# Summation Equation, Trying to solve this recurrence forumla.

by bobbybob
Tags: equation, forumla, recurrence, solve, summation
 Sci Advisor HW Helper P: 2,586 You either miss your first shot, OR make your first and miss the next, OR make your first two and miss the next OR ... OR make the first n and miss the next OR ... The probability that you make the first n and miss the next is an(1-a).
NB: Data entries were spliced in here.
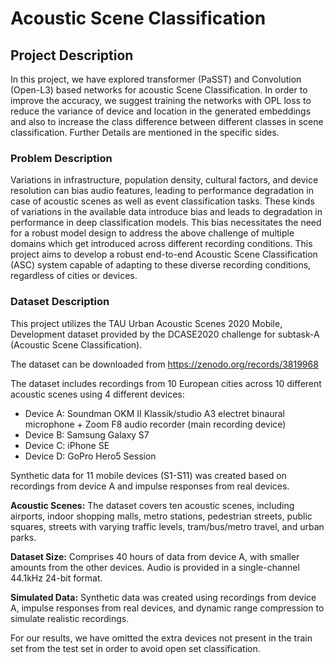 # Acoustic Scene Classification

## Project Description
In this project, we have explored transformer (PaSST) and Convolution (Open-L3) based networks for acoustic Scene Classification. In order to improve the accuracy, we suggest training the networks with OPL loss to reduce the variance of device and location in the generated embeddings and also to increase the class difference between different classes in scene classification. Further Details are mentioned in the specific sides.

### Problem Description
Variations in infrastructure, population density, cultural factors, and device resolution can bias audio features, leading to performance degradation in case of acoustic scenes as well as event classification tasks. These kinds of variations in the available data introduce bias and leads to degradation in performance in deep classification models. This bias necessitates the need for a robust model design to address the above challenge of multiple domains which get introduced across different recording conditions. This project aims to develop a robust end-to-end Acoustic Scene Classification (ASC) system capable of adapting to these diverse recording conditions, regardless of cities or devices.

### Dataset Description
This project utilizes the TAU Urban Acoustic Scenes 2020 Mobile, Development dataset provided by the DCASE2020 challenge for subtask-A (Acoustic Scene Classification).

The dataset can be downloaded from https://zenodo.org/records/3819968

The dataset includes recordings from 10 European cities across 10 different acoustic scenes using 4 different devices:

- Device A: Soundman OKM II Klassik/studio A3 electret binaural microphone + Zoom F8 audio recorder (main recording device)
- Device B: Samsung Galaxy S7
- Device C: iPhone SE
- Device D: GoPro Hero5 Session

Synthetic data for 11 mobile devices (S1-S11) was created based on recordings from device A and impulse responses from real devices.

**Acoustic Scenes:** The dataset covers ten acoustic scenes, including airports, indoor shopping malls, metro stations, pedestrian streets, public squares, streets with varying traffic levels, tram/bus/metro travel, and urban parks.

**Dataset Size:** Comprises 40 hours of data from device A, with smaller amounts from the other devices. Audio is provided in a single-channel 44.1kHz 24-bit format.

**Simulated Data:** Synthetic data was created using recordings from device A, impulse responses from real devices, and dynamic range compression to simulate realistic recordings.

For our results, we have omitted the extra devices not present in the train set from the test set in order to avoid open set classification.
So what you want is the sum of (getting n cups) x (probability of getting n cups) for all n, i.e.: $$\sum _{n=0}^{\infty}na^n(1-a) = (1-a)\sum _{n=0}^{\infty}na^n = (1-a)\sum _{n=1}^{\infty}na^n = a(1-a)\sum_{n=1}^{\infty}na^{n-1} = a(1-a)f'(a)$$ where $$f(x) = \sum_{n=1}^{\infty}x^n = \sum_{n=0}^{\infty}x^n - 1 = \frac{1}{1-x} - 1 = \frac{x}{1-x}$$ So $$f'(x) = \frac{(1-x) - x(-1)}{(1-x)^2} = \frac{1}{(1-x)^2}$$ So $$f'(a) = \frac{1}{(1-a)^2}$$ Finally, the desired number is: $$a(1-a)\frac{1}{(1-a)^2} = \frac{a}{1-a}$$